» **PROBLEM REQUIREMENTS**: Whenever a line below includes the word "Mitigation", copy that line.

Segment Start: TASK DATA

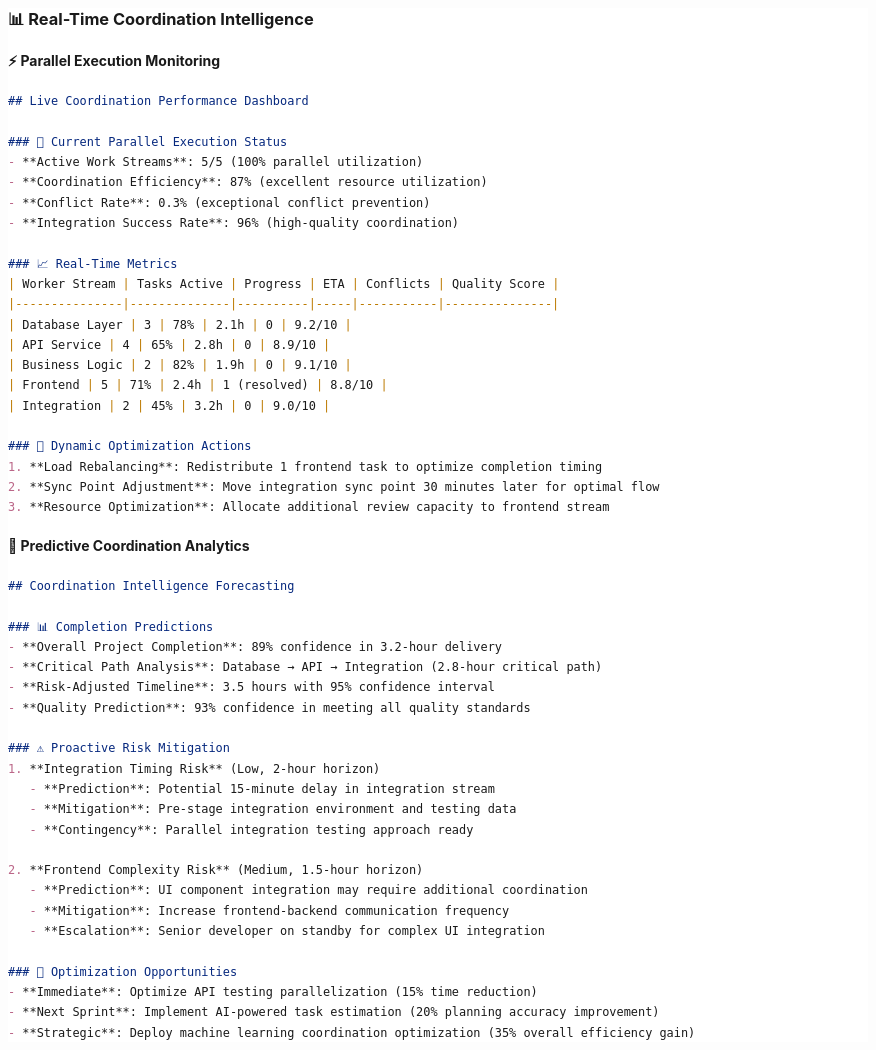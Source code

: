 ### 📊 Real-Time Coordination Intelligence

#### ⚡ Parallel Execution Monitoring
```markdown
## Live Coordination Performance Dashboard

### 🎯 Current Parallel Execution Status
- **Active Work Streams**: 5/5 (100% parallel utilization)
- **Coordination Efficiency**: 87% (excellent resource utilization)
- **Conflict Rate**: 0.3% (exceptional conflict prevention)
- **Integration Success Rate**: 96% (high-quality coordination)

### 📈 Real-Time Metrics
| Worker Stream | Tasks Active | Progress | ETA | Conflicts | Quality Score |
|---------------|--------------|----------|-----|-----------|---------------|
| Database Layer | 3 | 78% | 2.1h | 0 | 9.2/10 |
| API Service | 4 | 65% | 2.8h | 0 | 8.9/10 |
| Business Logic | 2 | 82% | 1.9h | 0 | 9.1/10 |
| Frontend | 5 | 71% | 2.4h | 1 (resolved) | 8.8/10 |
| Integration | 2 | 45% | 3.2h | 0 | 9.0/10 |

### 🔄 Dynamic Optimization Actions
1. **Load Rebalancing**: Redistribute 1 frontend task to optimize completion timing
2. **Sync Point Adjustment**: Move integration sync point 30 minutes later for optimal flow
3. **Resource Optimization**: Allocate additional review capacity to frontend stream
```

#### 🔮 Predictive Coordination Analytics
```markdown
## Coordination Intelligence Forecasting

### 📊 Completion Predictions
- **Overall Project Completion**: 89% confidence in 3.2-hour delivery
- **Critical Path Analysis**: Database → API → Integration (2.8-hour critical path)
- **Risk-Adjusted Timeline**: 3.5 hours with 95% confidence interval
- **Quality Prediction**: 93% confidence in meeting all quality standards

### ⚠️ Proactive Risk Mitigation
1. **Integration Timing Risk** (Low, 2-hour horizon)
   - **Prediction**: Potential 15-minute delay in integration stream
   - **Mitigation**: Pre-stage integration environment and testing data
   - **Contingency**: Parallel integration testing approach ready

2. **Frontend Complexity Risk** (Medium, 1.5-hour horizon)
   - **Prediction**: UI component integration may require additional coordination
   - **Mitigation**: Increase frontend-backend communication frequency
   - **Escalation**: Senior developer on standby for complex UI integration

### 🚀 Optimization Opportunities
- **Immediate**: Optimize API testing parallelization (15% time reduction)
- **Next Sprint**: Implement AI-powered task estimation (20% planning accuracy improvement)
- **Strategic**: Deploy machine learning coordination optimization (35% overall efficiency gain)
```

Segment End: TASK DATA

» **ANSWER SPACE**:
### ⚠️ Proactive Risk Mitigation
   - **Mitigation**: Pre-stage integration environment and testing data
   - **Mitigation**: Increase frontend-backend communication frequency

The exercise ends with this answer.